Tuesday, April 26, 2011

One condition for moral war: success

I believe it was during the Kennedy administration when one of the President's more militarily knowledgeable aides grew tired of his interventionist-minded colleagues always glibly proposing that "a battalion" be dispatched here or there to deal with this or that international crisis, and began challenging the armchair generals with the simple, slightly obnoxious, but entirely fair question, "Do you know what a battalion is?"
(In case you ever find yourself in the Oval Office advising the President on the use of military force, just remember this answer: "Sir. A battalion is the smallest tactical unit capable of independent operations, consisting of approximately 500 to 1,200 soldiers or Marines, commanded typically by a lieutenant colonel and possessing its own headquarters staff including intelligence, operations, and logistics. Sir.")

These days the equivalent bit of glibbery is to propose a no-fly zone or drone strikes. A month ago at the start of the Libyan intervention I noted the fatal attraction of large military powers to the magical belief that a mere show of force will overawe an adversary, sparing the necessity of actually fighting and winning a real war.

It was ever thus; the technologies change but the delusion remains. I might take grim satisfaction in the accuracy of my pessimistic prediction but for the fact it did not require much insight to foresee the ensuing stalemate. What is astonishing is that anyone could have thought otherwise.

Part of what has gotten us into this mess, though, is not just strategic naivete of this venerable kind but a tactical naivete of the kind that President Kennedy's frustrated aide observed. Much ink has been spilled about the moral calculus of intervention, focusing almost exclusively on the justice and urgency of the cause and not at all upon equally important questions that those who know about war know are a sine qua non for the use of military force. Two of these questions stand out above all: Is it likely to succeed? And is it likely to do more good than harm?

These are practical military questions, but they are also very deeply moral ones, because people who know anything about war know that it is always, in some sense, a disaster.
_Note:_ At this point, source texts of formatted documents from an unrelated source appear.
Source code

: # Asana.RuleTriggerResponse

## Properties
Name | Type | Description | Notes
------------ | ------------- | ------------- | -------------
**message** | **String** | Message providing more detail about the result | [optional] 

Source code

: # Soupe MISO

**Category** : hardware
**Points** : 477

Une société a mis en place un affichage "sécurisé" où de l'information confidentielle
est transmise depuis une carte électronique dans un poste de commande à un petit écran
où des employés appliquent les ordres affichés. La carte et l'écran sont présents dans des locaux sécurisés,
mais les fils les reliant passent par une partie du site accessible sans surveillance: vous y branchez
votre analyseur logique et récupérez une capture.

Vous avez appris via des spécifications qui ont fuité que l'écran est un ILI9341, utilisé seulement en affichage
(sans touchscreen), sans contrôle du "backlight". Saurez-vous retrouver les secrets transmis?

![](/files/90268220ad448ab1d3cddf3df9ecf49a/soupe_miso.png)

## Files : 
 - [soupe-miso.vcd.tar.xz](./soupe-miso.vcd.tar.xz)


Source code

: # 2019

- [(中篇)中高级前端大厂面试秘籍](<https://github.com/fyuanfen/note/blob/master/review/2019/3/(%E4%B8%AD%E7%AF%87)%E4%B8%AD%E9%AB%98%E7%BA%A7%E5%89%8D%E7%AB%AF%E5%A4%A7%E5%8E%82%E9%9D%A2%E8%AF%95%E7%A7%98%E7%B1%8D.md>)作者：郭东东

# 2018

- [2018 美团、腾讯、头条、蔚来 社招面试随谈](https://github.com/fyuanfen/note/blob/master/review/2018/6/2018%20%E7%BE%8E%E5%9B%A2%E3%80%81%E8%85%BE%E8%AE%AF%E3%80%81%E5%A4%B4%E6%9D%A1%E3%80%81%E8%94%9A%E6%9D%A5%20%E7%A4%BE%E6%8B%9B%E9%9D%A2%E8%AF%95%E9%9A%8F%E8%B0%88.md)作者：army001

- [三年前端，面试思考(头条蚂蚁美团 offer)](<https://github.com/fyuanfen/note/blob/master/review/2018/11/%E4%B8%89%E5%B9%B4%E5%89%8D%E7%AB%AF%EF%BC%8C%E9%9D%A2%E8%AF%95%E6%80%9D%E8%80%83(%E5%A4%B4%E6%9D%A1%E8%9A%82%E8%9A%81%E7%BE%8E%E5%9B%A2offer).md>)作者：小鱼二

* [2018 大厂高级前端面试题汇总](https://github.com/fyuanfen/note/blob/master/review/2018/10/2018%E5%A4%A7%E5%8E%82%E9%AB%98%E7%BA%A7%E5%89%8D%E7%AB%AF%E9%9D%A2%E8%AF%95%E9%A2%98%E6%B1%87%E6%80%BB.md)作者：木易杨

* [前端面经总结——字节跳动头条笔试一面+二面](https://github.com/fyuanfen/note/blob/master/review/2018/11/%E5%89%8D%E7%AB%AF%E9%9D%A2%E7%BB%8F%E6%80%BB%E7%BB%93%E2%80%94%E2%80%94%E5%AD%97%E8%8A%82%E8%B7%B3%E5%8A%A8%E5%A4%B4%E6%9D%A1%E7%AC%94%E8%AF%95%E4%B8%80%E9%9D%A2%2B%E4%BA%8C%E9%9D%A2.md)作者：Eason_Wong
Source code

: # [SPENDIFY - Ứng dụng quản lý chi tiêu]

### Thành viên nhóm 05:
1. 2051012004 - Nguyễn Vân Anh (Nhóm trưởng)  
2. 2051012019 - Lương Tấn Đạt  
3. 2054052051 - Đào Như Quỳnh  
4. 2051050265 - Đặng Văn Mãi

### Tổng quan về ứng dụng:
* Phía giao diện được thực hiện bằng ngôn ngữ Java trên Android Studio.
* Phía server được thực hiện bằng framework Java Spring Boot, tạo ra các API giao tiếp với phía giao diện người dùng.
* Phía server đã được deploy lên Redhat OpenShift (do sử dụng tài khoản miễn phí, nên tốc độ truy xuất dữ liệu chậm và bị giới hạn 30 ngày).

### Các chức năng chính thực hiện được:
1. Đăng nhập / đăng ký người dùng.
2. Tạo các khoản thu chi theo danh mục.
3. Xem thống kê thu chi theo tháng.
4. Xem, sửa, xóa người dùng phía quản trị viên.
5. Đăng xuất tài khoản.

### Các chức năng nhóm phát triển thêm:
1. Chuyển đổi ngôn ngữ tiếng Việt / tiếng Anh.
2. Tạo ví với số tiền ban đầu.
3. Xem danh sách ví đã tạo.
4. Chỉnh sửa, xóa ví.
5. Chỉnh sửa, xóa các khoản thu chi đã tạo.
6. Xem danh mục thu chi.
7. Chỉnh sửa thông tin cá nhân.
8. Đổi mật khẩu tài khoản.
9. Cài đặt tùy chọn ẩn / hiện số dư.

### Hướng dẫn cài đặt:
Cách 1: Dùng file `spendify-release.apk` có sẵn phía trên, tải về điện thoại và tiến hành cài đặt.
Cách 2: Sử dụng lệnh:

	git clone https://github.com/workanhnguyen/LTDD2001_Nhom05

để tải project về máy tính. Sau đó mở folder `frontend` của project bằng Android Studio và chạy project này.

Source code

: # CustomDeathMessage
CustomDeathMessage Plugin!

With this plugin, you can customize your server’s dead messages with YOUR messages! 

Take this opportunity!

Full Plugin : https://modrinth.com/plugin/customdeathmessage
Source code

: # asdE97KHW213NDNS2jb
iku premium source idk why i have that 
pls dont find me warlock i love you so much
War at best means killing innocent people, tearing down the stability and economy of a society, brutalizing and desensitizing a generation of decent men, women, and children, flooding a country with unsecured weapons, and unleashing unpredictable political tidal waves.

And so a war fought with little chance of prevailing can well be a greater moral evil than sitting on one's hands in the face of evil. And a war, successful or not, that does not at least offer the reasonable prospect of making things better can be a greater moral evil than not fighting a war at all. The use of military force is — or ought to be — a last resort precisely because its consequences are so terrible and the forces it unleashes so uncertain. (Never mind the billions, or trillions, of dollars that even victory costs, or the loss of deterrence that is the terrible added cost of failure.)

It is a close question whether — in the short run, at least — our intervention in Libya is likely to do more good than harm. But I don't think it's close at all that it is extremely unlikely to succeed with the force we are willing and able to commit. That is a completely valid moral and practical consideration that deserved far more consideration than it got.

A just war is not merely a war fought in a good cause against a terrible tyrant; there are an infinity of good causes and no shortage of terrible tyrants. A just war is one that can justify the destruction it sows, and the enduring responsibility it entails.